Return the data exactly, without pictures.

(Document images with source code)
******
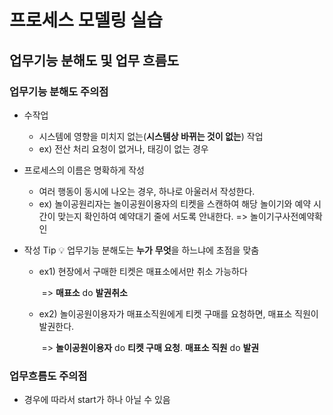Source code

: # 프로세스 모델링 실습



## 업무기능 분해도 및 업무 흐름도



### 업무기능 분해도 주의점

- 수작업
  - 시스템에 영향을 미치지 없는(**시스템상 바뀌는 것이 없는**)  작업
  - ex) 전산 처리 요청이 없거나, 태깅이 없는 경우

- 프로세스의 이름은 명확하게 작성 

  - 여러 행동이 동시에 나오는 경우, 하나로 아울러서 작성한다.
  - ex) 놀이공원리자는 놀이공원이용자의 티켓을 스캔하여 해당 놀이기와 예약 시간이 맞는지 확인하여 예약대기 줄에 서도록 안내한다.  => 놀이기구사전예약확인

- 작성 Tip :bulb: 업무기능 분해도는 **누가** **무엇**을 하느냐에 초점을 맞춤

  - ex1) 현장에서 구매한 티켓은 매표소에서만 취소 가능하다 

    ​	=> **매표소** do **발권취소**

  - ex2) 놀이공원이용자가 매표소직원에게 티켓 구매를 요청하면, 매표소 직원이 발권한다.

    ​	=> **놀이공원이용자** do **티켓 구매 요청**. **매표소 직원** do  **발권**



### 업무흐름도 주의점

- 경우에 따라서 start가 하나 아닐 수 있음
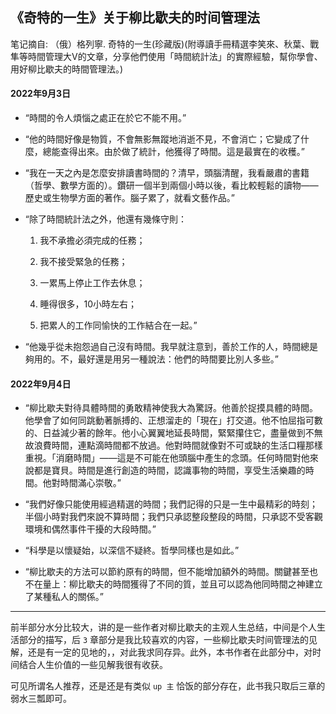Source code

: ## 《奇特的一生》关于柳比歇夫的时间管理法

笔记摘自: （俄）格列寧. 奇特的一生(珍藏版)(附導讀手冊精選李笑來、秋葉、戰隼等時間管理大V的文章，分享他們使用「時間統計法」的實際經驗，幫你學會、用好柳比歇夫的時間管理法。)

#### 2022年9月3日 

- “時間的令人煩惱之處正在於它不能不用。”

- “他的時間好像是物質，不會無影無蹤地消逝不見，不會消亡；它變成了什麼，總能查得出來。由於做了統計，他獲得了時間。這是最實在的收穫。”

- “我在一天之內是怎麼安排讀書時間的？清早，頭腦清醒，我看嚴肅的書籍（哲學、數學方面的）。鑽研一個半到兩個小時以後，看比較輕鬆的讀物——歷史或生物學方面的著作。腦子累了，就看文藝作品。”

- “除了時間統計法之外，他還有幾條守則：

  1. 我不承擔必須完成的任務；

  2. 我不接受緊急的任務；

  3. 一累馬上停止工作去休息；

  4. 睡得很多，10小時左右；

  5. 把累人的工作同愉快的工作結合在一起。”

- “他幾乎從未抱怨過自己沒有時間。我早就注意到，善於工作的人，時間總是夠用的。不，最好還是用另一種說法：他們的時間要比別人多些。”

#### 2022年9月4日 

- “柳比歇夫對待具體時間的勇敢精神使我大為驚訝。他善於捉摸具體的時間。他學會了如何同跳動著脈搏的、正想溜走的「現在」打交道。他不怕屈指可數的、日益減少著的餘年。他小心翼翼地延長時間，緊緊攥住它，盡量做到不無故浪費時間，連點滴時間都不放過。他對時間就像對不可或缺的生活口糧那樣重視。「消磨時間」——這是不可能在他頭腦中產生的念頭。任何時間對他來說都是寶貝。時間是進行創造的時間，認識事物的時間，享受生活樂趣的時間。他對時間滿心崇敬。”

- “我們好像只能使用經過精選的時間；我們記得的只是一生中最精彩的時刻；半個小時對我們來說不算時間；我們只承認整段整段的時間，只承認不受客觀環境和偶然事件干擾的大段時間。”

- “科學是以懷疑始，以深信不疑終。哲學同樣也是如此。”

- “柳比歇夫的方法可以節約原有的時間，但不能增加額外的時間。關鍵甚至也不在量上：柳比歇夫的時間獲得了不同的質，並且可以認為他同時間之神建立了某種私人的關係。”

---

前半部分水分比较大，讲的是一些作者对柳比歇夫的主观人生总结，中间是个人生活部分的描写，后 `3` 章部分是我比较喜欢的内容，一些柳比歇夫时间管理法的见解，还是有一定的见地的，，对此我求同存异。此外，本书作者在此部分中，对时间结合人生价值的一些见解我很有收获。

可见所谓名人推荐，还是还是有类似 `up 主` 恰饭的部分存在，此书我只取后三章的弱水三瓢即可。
******
Result below:
Source code

: # 프로세스 모델링 실습



## 업무기능 분해도 및 업무 흐름도



### 업무기능 분해도 주의점

- 수작업
  - 시스템에 영향을 미치지 없는(**시스템상 바뀌는 것이 없는**)  작업
  - ex) 전산 처리 요청이 없거나, 태깅이 없는 경우

- 프로세스의 이름은 명확하게 작성 

  - 여러 행동이 동시에 나오는 경우, 하나로 아울러서 작성한다.
  - ex) 놀이공원리자는 놀이공원이용자의 티켓을 스캔하여 해당 놀이기와 예약 시간이 맞는지 확인하여 예약대기 줄에 서도록 안내한다.  => 놀이기구사전예약확인

- 작성 Tip :bulb: 업무기능 분해도는 **누가** **무엇**을 하느냐에 초점을 맞춤

  - ex1) 현장에서 구매한 티켓은 매표소에서만 취소 가능하다 

    ​	=> **매표소** do **발권취소**

  - ex2) 놀이공원이용자가 매표소직원에게 티켓 구매를 요청하면, 매표소 직원이 발권한다.

    ​	=> **놀이공원이용자** do **티켓 구매 요청**. **매표소 직원** do  **발권**



### 업무흐름도 주의점

- 경우에 따라서 start가 하나 아닐 수 있음
Source code

: ## 《奇特的一生》关于柳比歇夫的时间管理法

笔记摘自: （俄）格列寧. 奇特的一生(珍藏版)(附導讀手冊精選李笑來、秋葉、戰隼等時間管理大V的文章，分享他們使用「時間統計法」的實際經驗，幫你學會、用好柳比歇夫的時間管理法。)

#### 2022年9月3日 

- “時間的令人煩惱之處正在於它不能不用。”

- “他的時間好像是物質，不會無影無蹤地消逝不見，不會消亡；它變成了什麼，總能查得出來。由於做了統計，他獲得了時間。這是最實在的收穫。”

- “我在一天之內是怎麼安排讀書時間的？清早，頭腦清醒，我看嚴肅的書籍（哲學、數學方面的）。鑽研一個半到兩個小時以後，看比較輕鬆的讀物——歷史或生物學方面的著作。腦子累了，就看文藝作品。”

- “除了時間統計法之外，他還有幾條守則：

  1. 我不承擔必須完成的任務；

  2. 我不接受緊急的任務；

  3. 一累馬上停止工作去休息；

  4. 睡得很多，10小時左右；

  5. 把累人的工作同愉快的工作結合在一起。”

- “他幾乎從未抱怨過自己沒有時間。我早就注意到，善於工作的人，時間總是夠用的。不，最好還是用另一種說法：他們的時間要比別人多些。”

#### 2022年9月4日 

- “柳比歇夫對待具體時間的勇敢精神使我大為驚訝。他善於捉摸具體的時間。他學會了如何同跳動著脈搏的、正想溜走的「現在」打交道。他不怕屈指可數的、日益減少著的餘年。他小心翼翼地延長時間，緊緊攥住它，盡量做到不無故浪費時間，連點滴時間都不放過。他對時間就像對不可或缺的生活口糧那樣重視。「消磨時間」——這是不可能在他頭腦中產生的念頭。任何時間對他來說都是寶貝。時間是進行創造的時間，認識事物的時間，享受生活樂趣的時間。他對時間滿心崇敬。”

- “我們好像只能使用經過精選的時間；我們記得的只是一生中最精彩的時刻；半個小時對我們來說不算時間；我們只承認整段整段的時間，只承認不受客觀環境和偶然事件干擾的大段時間。”

- “科學是以懷疑始，以深信不疑終。哲學同樣也是如此。”

- “柳比歇夫的方法可以節約原有的時間，但不能增加額外的時間。關鍵甚至也不在量上：柳比歇夫的時間獲得了不同的質，並且可以認為他同時間之神建立了某種私人的關係。”

---

前半部分水分比较大，讲的是一些作者对柳比歇夫的主观人生总结，中间是个人生活部分的描写，后 `3` 章部分是我比较喜欢的内容，一些柳比歇夫时间管理法的见解，还是有一定的见地的，，对此我求同存异。此外，本书作者在此部分中，对时间结合人生价值的一些见解我很有收获。

可见所谓名人推荐，还是还是有类似 `up 主` 恰饭的部分存在，此书我只取后三章的弱水三瓢即可。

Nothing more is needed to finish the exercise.